What the exercise asks:
Below is a block of records; please copy all of them exactly.

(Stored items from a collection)
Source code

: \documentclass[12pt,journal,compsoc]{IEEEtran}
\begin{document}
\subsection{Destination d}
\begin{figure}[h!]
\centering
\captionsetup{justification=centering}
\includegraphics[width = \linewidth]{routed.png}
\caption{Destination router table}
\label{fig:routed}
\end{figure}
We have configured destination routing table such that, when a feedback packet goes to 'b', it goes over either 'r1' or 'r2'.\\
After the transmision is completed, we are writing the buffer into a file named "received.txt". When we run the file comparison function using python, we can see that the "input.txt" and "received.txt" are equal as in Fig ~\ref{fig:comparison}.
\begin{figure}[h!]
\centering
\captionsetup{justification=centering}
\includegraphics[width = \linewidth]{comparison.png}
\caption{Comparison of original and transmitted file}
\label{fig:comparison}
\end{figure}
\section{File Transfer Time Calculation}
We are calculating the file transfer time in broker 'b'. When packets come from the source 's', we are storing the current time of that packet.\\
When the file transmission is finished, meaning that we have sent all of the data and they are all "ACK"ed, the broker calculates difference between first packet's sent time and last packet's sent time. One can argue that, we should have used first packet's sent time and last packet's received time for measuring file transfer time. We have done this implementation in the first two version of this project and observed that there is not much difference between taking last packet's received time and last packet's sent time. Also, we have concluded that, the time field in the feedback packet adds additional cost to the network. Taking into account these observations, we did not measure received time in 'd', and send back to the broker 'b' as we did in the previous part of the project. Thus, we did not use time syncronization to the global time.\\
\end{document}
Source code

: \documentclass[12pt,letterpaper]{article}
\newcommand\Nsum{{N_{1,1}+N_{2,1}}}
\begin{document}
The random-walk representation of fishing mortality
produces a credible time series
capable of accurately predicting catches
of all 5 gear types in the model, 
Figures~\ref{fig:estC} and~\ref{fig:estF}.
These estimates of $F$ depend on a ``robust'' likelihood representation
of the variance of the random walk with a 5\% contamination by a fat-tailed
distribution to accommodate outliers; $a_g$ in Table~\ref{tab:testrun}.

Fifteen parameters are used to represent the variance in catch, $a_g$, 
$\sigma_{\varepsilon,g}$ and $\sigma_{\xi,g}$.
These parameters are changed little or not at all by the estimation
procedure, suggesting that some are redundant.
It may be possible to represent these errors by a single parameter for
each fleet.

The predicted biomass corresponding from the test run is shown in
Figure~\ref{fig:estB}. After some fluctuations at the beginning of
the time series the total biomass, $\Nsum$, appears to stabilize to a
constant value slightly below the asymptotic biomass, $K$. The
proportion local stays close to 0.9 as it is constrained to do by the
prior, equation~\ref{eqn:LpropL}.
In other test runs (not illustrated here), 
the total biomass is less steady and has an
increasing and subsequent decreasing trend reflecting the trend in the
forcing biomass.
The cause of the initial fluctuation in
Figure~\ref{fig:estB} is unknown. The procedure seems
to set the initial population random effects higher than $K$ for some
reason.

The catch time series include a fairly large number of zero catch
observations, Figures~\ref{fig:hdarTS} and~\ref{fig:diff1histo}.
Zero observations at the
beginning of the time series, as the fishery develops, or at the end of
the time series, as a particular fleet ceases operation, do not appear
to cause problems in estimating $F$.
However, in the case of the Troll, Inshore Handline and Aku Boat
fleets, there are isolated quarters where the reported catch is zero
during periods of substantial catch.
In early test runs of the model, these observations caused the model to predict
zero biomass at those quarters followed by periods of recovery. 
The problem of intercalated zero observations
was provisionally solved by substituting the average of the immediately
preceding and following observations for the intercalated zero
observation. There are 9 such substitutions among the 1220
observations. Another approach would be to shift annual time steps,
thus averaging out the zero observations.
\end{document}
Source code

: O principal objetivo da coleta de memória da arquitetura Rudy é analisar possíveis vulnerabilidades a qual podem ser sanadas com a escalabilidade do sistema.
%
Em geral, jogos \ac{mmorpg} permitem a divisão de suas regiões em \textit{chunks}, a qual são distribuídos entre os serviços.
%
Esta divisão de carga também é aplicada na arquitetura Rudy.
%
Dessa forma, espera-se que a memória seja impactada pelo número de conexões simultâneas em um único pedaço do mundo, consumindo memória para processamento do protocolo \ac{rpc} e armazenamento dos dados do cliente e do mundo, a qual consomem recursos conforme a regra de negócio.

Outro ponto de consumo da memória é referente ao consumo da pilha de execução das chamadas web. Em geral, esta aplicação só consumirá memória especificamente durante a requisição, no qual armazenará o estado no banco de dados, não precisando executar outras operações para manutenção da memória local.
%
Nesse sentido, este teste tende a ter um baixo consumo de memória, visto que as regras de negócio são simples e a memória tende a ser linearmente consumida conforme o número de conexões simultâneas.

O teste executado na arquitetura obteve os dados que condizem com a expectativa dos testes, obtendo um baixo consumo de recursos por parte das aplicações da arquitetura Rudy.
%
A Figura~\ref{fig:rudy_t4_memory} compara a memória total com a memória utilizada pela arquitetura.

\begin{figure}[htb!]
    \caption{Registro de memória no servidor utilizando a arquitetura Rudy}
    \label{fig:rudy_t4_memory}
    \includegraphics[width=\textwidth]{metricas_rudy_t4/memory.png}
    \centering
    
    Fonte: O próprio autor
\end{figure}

Finished task:
Source code

: \documentclass[12pt,journal,compsoc]{IEEEtran}
\begin{document}
\subsection{Destination d}
\begin{figure}[h!]
\centering
\captionsetup{justification=centering}
\includegraphics[width = \linewidth]{routed.png}
\caption{Destination router table}
\label{fig:routed}
\end{figure}
We have configured destination routing table such that, when a feedback packet goes to 'b', it goes over either 'r1' or 'r2'.\\
After the transmision is completed, we are writing the buffer into a file named "received.txt". When we run the file comparison function using python, we can see that the "input.txt" and "received.txt" are equal as in Fig ~\ref{fig:comparison}.
\begin{figure}[h!]
\centering
\captionsetup{justification=centering}
\includegraphics[width = \linewidth]{comparison.png}
\caption{Comparison of original and transmitted file}
\label{fig:comparison}
\end{figure}
\section{File Transfer Time Calculation}
We are calculating the file transfer time in broker 'b'. When packets come from the source 's', we are storing the current time of that packet.\\
When the file transmission is finished, meaning that we have sent all of the data and they are all "ACK"ed, the broker calculates difference between first packet's sent time and last packet's sent time. One can argue that, we should have used first packet's sent time and last packet's received time for measuring file transfer time. We have done this implementation in the first two version of this project and observed that there is not much difference between taking last packet's received time and last packet's sent time. Also, we have concluded that, the time field in the feedback packet adds additional cost to the network. Taking into account these observations, we did not measure received time in 'd', and send back to the broker 'b' as we did in the previous part of the project. Thus, we did not use time syncronization to the global time.\\
\end{document}
Source code

: \documentclass[12pt,letterpaper]{article}
\newcommand\Nsum{{N_{1,1}+N_{2,1}}}
\begin{document}
The random-walk representation of fishing mortality
produces a credible time series
capable of accurately predicting catches
of all 5 gear types in the model, 
Figures~\ref{fig:estC} and~\ref{fig:estF}.
These estimates of $F$ depend on a ``robust'' likelihood representation
of the variance of the random walk with a 5\% contamination by a fat-tailed
distribution to accommodate outliers; $a_g$ in Table~\ref{tab:testrun}.

Fifteen parameters are used to represent the variance in catch, $a_g$, 
$\sigma_{\varepsilon,g}$ and $\sigma_{\xi,g}$.
These parameters are changed little or not at all by the estimation
procedure, suggesting that some are redundant.
It may be possible to represent these errors by a single parameter for
each fleet.

The predicted biomass corresponding from the test run is shown in
Figure~\ref{fig:estB}. After some fluctuations at the beginning of
the time series the total biomass, $\Nsum$, appears to stabilize to a
constant value slightly below the asymptotic biomass, $K$. The
proportion local stays close to 0.9 as it is constrained to do by the
prior, equation~\ref{eqn:LpropL}.
In other test runs (not illustrated here), 
the total biomass is less steady and has an
increasing and subsequent decreasing trend reflecting the trend in the
forcing biomass.
The cause of the initial fluctuation in
Figure~\ref{fig:estB} is unknown. The procedure seems
to set the initial population random effects higher than $K$ for some
reason.

The catch time series include a fairly large number of zero catch
observations, Figures~\ref{fig:hdarTS} and~\ref{fig:diff1histo}.
Zero observations at the
beginning of the time series, as the fishery develops, or at the end of
the time series, as a particular fleet ceases operation, do not appear
to cause problems in estimating $F$.
However, in the case of the Troll, Inshore Handline and Aku Boat
fleets, there are isolated quarters where the reported catch is zero
during periods of substantial catch.
In early test runs of the model, these observations caused the model to predict
zero biomass at those quarters followed by periods of recovery. 
The problem of intercalated zero observations
was provisionally solved by substituting the average of the immediately
preceding and following observations for the intercalated zero
observation. There are 9 such substitutions among the 1220
observations. Another approach would be to shift annual time steps,
thus averaging out the zero observations.
\end{document}
Source code

: O principal objetivo da coleta de memória da arquitetura Rudy é analisar possíveis vulnerabilidades a qual podem ser sanadas com a escalabilidade do sistema.
%
Em geral, jogos \ac{mmorpg} permitem a divisão de suas regiões em \textit{chunks}, a qual são distribuídos entre os serviços.
%
Esta divisão de carga também é aplicada na arquitetura Rudy.
%
Dessa forma, espera-se que a memória seja impactada pelo número de conexões simultâneas em um único pedaço do mundo, consumindo memória para processamento do protocolo \ac{rpc} e armazenamento dos dados do cliente e do mundo, a qual consomem recursos conforme a regra de negócio.

Outro ponto de consumo da memória é referente ao consumo da pilha de execução das chamadas web. Em geral, esta aplicação só consumirá memória especificamente durante a requisição, no qual armazenará o estado no banco de dados, não precisando executar outras operações para manutenção da memória local.
%
Nesse sentido, este teste tende a ter um baixo consumo de memória, visto que as regras de negócio são simples e a memória tende a ser linearmente consumida conforme o número de conexões simultâneas.

O teste executado na arquitetura obteve os dados que condizem com a expectativa dos testes, obtendo um baixo consumo de recursos por parte das aplicações da arquitetura Rudy.
%
A Figura~\ref{fig:rudy_t4_memory} compara a memória total com a memória utilizada pela arquitetura.

\begin{figure}[htb!]
    \caption{Registro de memória no servidor utilizando a arquitetura Rudy}
    \label{fig:rudy_t4_memory}
    \includegraphics[width=\textwidth]{metricas_rudy_t4/memory.png}
    \centering
    
    Fonte: O próprio autor
\end{figure}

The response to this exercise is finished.